%%
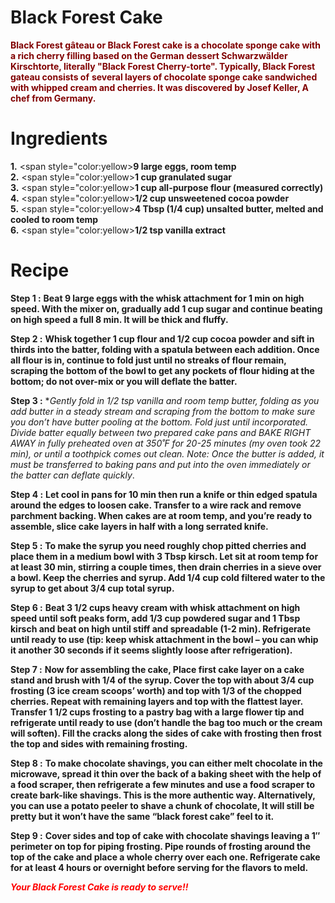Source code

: # Black Forest Cake
<span style="color:rgb(128,0,0);">**Black Forest gâteau or Black Forest cake is a chocolate sponge cake with a rich cherry filling based on the German**
**dessert Schwarzwälder Kirschtorte, literally "Black Forest Cherry-torte". Typically, Black Forest gateau consists of**
**several layers of chocolate sponge cake sandwiched with whipped cream and cherries. It was discovered by Josef Keller, A chef from Germany.**</span>

# Ingredients
**1.**  <span style="color:yellow>**9 large eggs, room temp**</span>
<br>**2.**  <span style="color:yellow>**1 cup granulated sugar**</span>
<br>**3.**  <span style="color:yellow>**1 cup all-purpose flour (measured correctly)**</span>
<br>**4.**  <span style="color:yellow>**1/2 cup unsweetened cocoa powder**</span>
<br>**5.**  <span style="color:yellow>**4 Tbsp (1/4 cup) unsalted butter, melted and cooled to room temp**</span>
<br>**6.**  <span style="color:yellow>**1/2 tsp vanilla extract**</span>

# Recipe
**Step 1 :**  **Beat 9 large eggs with the whisk attachment for 1 min on high speed. With the mixer on, gradually add 1 cup sugar and  continue beating on high speed a full 8 min. It will be thick and fluffy.**

**Step 2 :**  **Whisk together 1 cup flour and 1/2 cup cocoa powder and sift in thirds into the batter, folding with a spatula
between each addition. Once all flour is in, continue to fold just until no streaks of flour remain, scraping the bottom 
of the bowl to get any pockets of flour hiding at the bottom; do not over-mix or you will deflate the batter.**

**Step 3 :**  **Gently fold in 1/2 tsp vanilla and room temp butter, folding as you add butter in a steady stream and scraping 
from the bottom to make sure you don’t have butter pooling at the bottom. Fold just until incorporated. Divide batter 
equally between two prepared cake pans and BAKE RIGHT AWAY in fully preheated oven at 350˚F for 20-25 minutes (my oven 
took 22 min), or until a toothpick comes out clean. *Note: Once the butter is added, it must be transferred to baking 
pans and put into the oven immediately or the batter can deflate quickly**.

**Step 4 :**  **Let cool in pans for 10 min then run a knife or thin edged spatula around the edges to loosen cake. Transfer to a 
wire rack and remove parchment backing. When cakes are at room temp, and you’re ready to assemble, slice cake layers in 
half with a long serrated knife.**

**Step 5 :**  **To make the syrup you need roughly chop pitted cherries and place them in a medium bowl with 3 Tbsp kirsch. Let 
sit at room temp for at least 30 min, stirring a couple times, then drain cherries in a sieve over a bowl. Keep the 
cherries and syrup. Add 1/4 cup cold filtered water to the syrup to get about 3/4 cup total syrup.**

**Step 6 :**  **Beat 3 1/2 cups heavy cream with whisk attachment on high speed until soft peaks form, add 1/3 cup powdered sugar 
and 1 Tbsp kirsch and beat on high until stiff and spreadable (1-2 min). Refrigerate until ready to use (tip: keep whisk 
attachment in the bowl – you can whip it another 30 seconds if it seems slightly loose after refrigeration).**

**Step 7 :**  **Now for assembling the cake, Place first cake layer on a cake stand and brush with 1/4 of the syrup. Cover the 
top with about 3/4 cup frosting (3 ice cream scoops’ worth) and top with 1/3 of the chopped cherries. Repeat with 
remaining layers and top with the flattest layer. Transfer 1 1/2 cups frosting to a pastry bag with a large flower tip 
and refrigerate until ready to use (don’t handle the bag too much or the cream will soften). Fill the cracks along the 
sides of cake with frosting then frost the top and sides with remaining frosting.**

**Step 8 :**  **To make chocolate shavings, you can either melt chocolate in the microwave, spread it thin over the back of a 
baking sheet with the help of a food scraper, then refrigerate a few minutes and use a food scraper to create bark-like 
shavings. This is the more authentic way. Alternatively, you can use a potato peeler to shave a chunk of chocolate, It 
will still be pretty but it won’t have the same “black forest cake” feel to it.**

**Step 9 :**  **Cover sides and top of cake with chocolate shavings leaving a 1″ perimeter on top for piping frosting. Pipe 
rounds of frosting around the top of the cake and place a whole cherry over each one. Refrigerate cake for at least 4 
hours or overnight before serving for the flavors to meld.**


<i><b><span style="color:red;">Your Black Forest Cake is ready to serve!!</span></b></i>
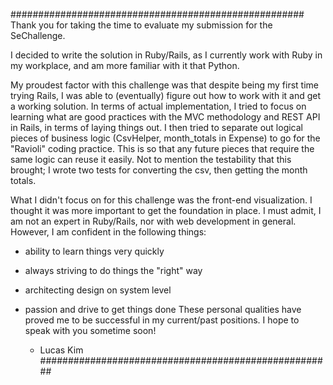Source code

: #####################################################
Thank you for taking the time to evaluate my submission for the SeChallenge.

I decided to write the solution in Ruby/Rails, as I currently work with Ruby in my workplace, and am more familiar
with it that Python. 

My proudest factor with this challenge was that despite being my first time trying Rails, I was able to (eventually) figure out how to work with it and get a working solution. In terms of actual implementation, I tried to focus on learning what are good practices with the MVC methodology and REST API in Rails, in terms of laying things out. I then tried to separate out logical pieces of business logic (CsvHelper, month_totals in Expense) to go for the "Ravioli" coding practice. This is so that any future pieces that require the same logic can reuse it easily. Not to mention the testability that this brought; I wrote two tests for converting the csv, then getting the month totals.

What I didn't focus on for this challenge was the front-end visualization. I thought it was more important to get the foundation in place.
I must admit, I am not an expert in Ruby/Rails, nor with web development in general. However, I am confident in the following things:
 - ability to learn things very quickly
 - always striving to do things the "right" way
 - architecting design on system level
 - passion and drive to get things done
These personal qualities have proved me to be successful in my current/past positions. I hope to speak with you sometime soon!

	- Lucas Kim
#####################################################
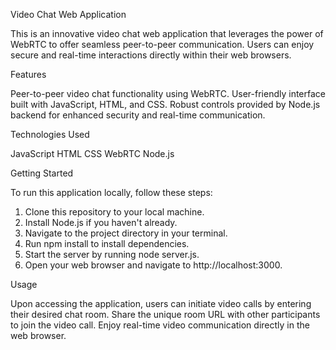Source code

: Video Chat Web Application

This is an innovative video chat web application that leverages the power of WebRTC to offer seamless peer-to-peer communication. Users can enjoy secure and real-time interactions directly within their web browsers.

Features

Peer-to-peer video chat functionality using WebRTC.
User-friendly interface built with JavaScript, HTML, and CSS.
Robust controls provided by Node.js backend for enhanced security and real-time communication.

Technologies Used

JavaScript
HTML
CSS
WebRTC
Node.js

Getting Started

To run this application locally, follow these steps:
1.	Clone this repository to your local machine.
2.	Install Node.js if you haven't already.
3.	Navigate to the project directory in your terminal.
4.	Run npm install to install dependencies.
5.	Start the server by running node server.js.
6.	Open your web browser and navigate to http://localhost:3000.

Usage

Upon accessing the application, users can initiate video calls by entering their desired chat room.
Share the unique room URL with other participants to join the video call.
Enjoy real-time video communication directly in the web browser.
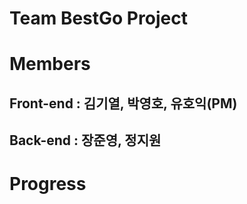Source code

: # Team BestGo Project

# Members

## Front-end : 김기열, 박영호, 유호익(PM)
## Back-end : 장준영, 정지원

# Progress 

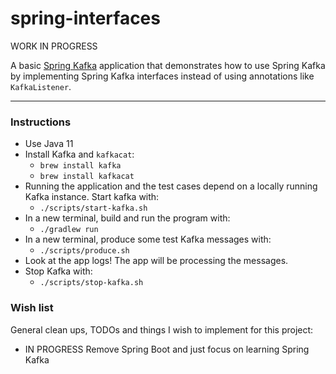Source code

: # spring-interfaces

WORK IN PROGRESS

A basic [Spring Kafka](https://spring.io/projects/spring-kafka) application that demonstrates how to use Spring Kafka
by implementing Spring Kafka interfaces instead of using annotations like `KafkaListener`.

---

### Instructions

* Use Java 11
* Install Kafka and `kafkacat`:
  * `brew install kafka`
  * `brew install kafkacat`
* Running the application and the test cases depend on a locally running Kafka instance. Start kafka with:
  * `./scripts/start-kafka.sh`
* In a new terminal, build and run the program with:
  * `./gradlew run`
* In a new terminal, produce some test Kafka messages with:
  * `./scripts/produce.sh`
* Look at the app logs! The app will be processing the messages.
* Stop Kafka with:
  * `./scripts/stop-kafka.sh`

### Wish list

General clean ups, TODOs and things I wish to implement for this project:

* IN PROGRESS Remove Spring Boot and just focus on learning Spring Kafka
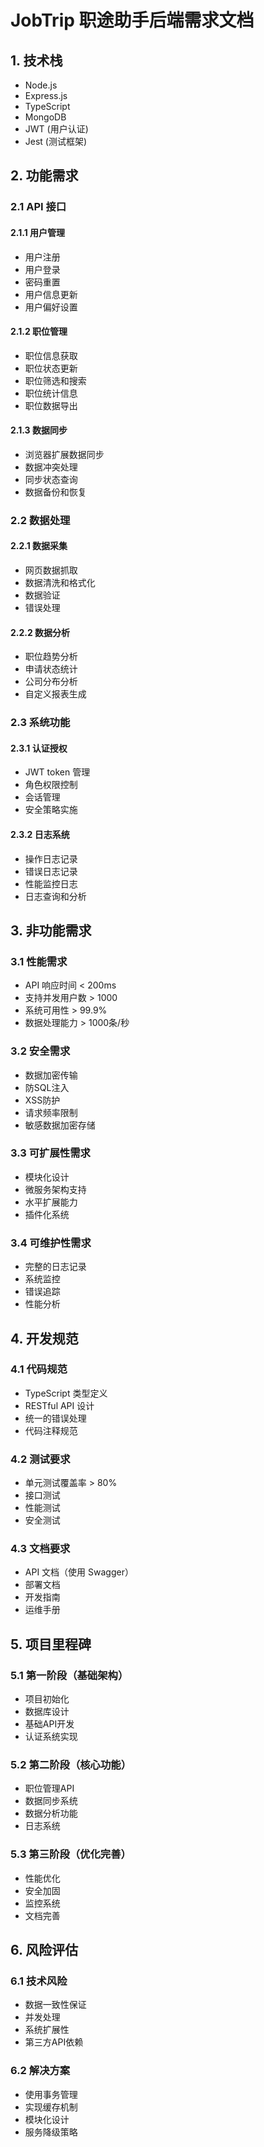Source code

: # JobTrip 职途助手后端需求文档

## 1. 技术栈
- Node.js
- Express.js
- TypeScript
- MongoDB
- JWT (用户认证)
- Jest (测试框架)

## 2. 功能需求

### 2.1 API 接口
#### 2.1.1 用户管理
- 用户注册
- 用户登录
- 密码重置
- 用户信息更新
- 用户偏好设置

#### 2.1.2 职位管理
- 职位信息获取
- 职位状态更新
- 职位筛选和搜索
- 职位统计信息
- 职位数据导出

#### 2.1.3 数据同步
- 浏览器扩展数据同步
- 数据冲突处理
- 同步状态查询
- 数据备份和恢复

### 2.2 数据处理
#### 2.2.1 数据采集
- 网页数据抓取
- 数据清洗和格式化
- 数据验证
- 错误处理

#### 2.2.2 数据分析
- 职位趋势分析
- 申请状态统计
- 公司分布分析
- 自定义报表生成

### 2.3 系统功能
#### 2.3.1 认证授权
- JWT token 管理
- 角色权限控制
- 会话管理
- 安全策略实施

#### 2.3.2 日志系统
- 操作日志记录
- 错误日志记录
- 性能监控日志
- 日志查询和分析

## 3. 非功能需求

### 3.1 性能需求
- API 响应时间 < 200ms
- 支持并发用户数 > 1000
- 系统可用性 > 99.9%
- 数据处理能力 > 1000条/秒

### 3.2 安全需求
- 数据加密传输
- 防SQL注入
- XSS防护
- 请求频率限制
- 敏感数据加密存储

### 3.3 可扩展性需求
- 模块化设计
- 微服务架构支持
- 水平扩展能力
- 插件化系统

### 3.4 可维护性需求
- 完整的日志记录
- 系统监控
- 错误追踪
- 性能分析

## 4. 开发规范

### 4.1 代码规范
- TypeScript 类型定义
- RESTful API 设计
- 统一的错误处理
- 代码注释规范

### 4.2 测试要求
- 单元测试覆盖率 > 80%
- 接口测试
- 性能测试
- 安全测试

### 4.3 文档要求
- API 文档（使用 Swagger）
- 部署文档
- 开发指南
- 运维手册

## 5. 项目里程碑

### 5.1 第一阶段（基础架构）
- 项目初始化
- 数据库设计
- 基础API开发
- 认证系统实现

### 5.2 第二阶段（核心功能）
- 职位管理API
- 数据同步系统
- 数据分析功能
- 日志系统

### 5.3 第三阶段（优化完善）
- 性能优化
- 安全加固
- 监控系统
- 文档完善

## 6. 风险评估

### 6.1 技术风险
- 数据一致性保证
- 并发处理
- 系统扩展性
- 第三方API依赖

### 6.2 解决方案
- 使用事务管理
- 实现缓存机制
- 模块化设计
- 服务降级策略 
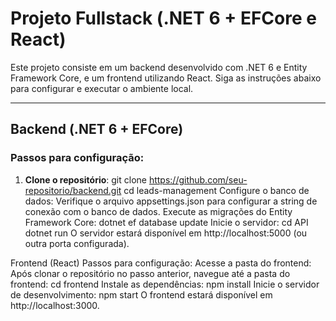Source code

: # Projeto Fullstack (.NET 6 + EFCore e React)

Este projeto consiste em um backend desenvolvido com .NET 6 e Entity Framework Core, e um frontend utilizando React. Siga as instruções abaixo para configurar e executar o ambiente local.

---

## Backend (.NET 6 + EFCore)

### Passos para configuração:
1. **Clone o repositório**:
git clone https://github.com/seu-repositorio/backend.git
cd leads-management
Configure o banco de dados:
Verifique o arquivo appsettings.json para configurar a string de conexão com o banco de dados.
Execute as migrações do Entity Framework Core:
dotnet ef database update
Inicie o servidor:
cd API
dotnet run
O servidor estará disponível em http://localhost:5000 (ou outra porta configurada).

Frontend (React)
Passos para configuração:
Acesse a pasta do frontend:
Após clonar o repositório no passo anterior, navegue até a pasta do frontend:
cd frontend
Instale as dependências:
npm install
Inicie o servidor de desenvolvimento:
npm start
O frontend estará disponível em http://localhost:3000.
%%
## Task statement
Show the lines above that include "eggs".

## Written answer
**1.**  <span style="color:yellow>**9 large eggs, room temp**</span>
**Step 1 :**  **Beat 9 large eggs with the whisk attachment for 1 min on high speed. With the mixer on, gradually add 1 cup sugar and  continue beating on high speed a full 8 min. It will be thick and fluffy.**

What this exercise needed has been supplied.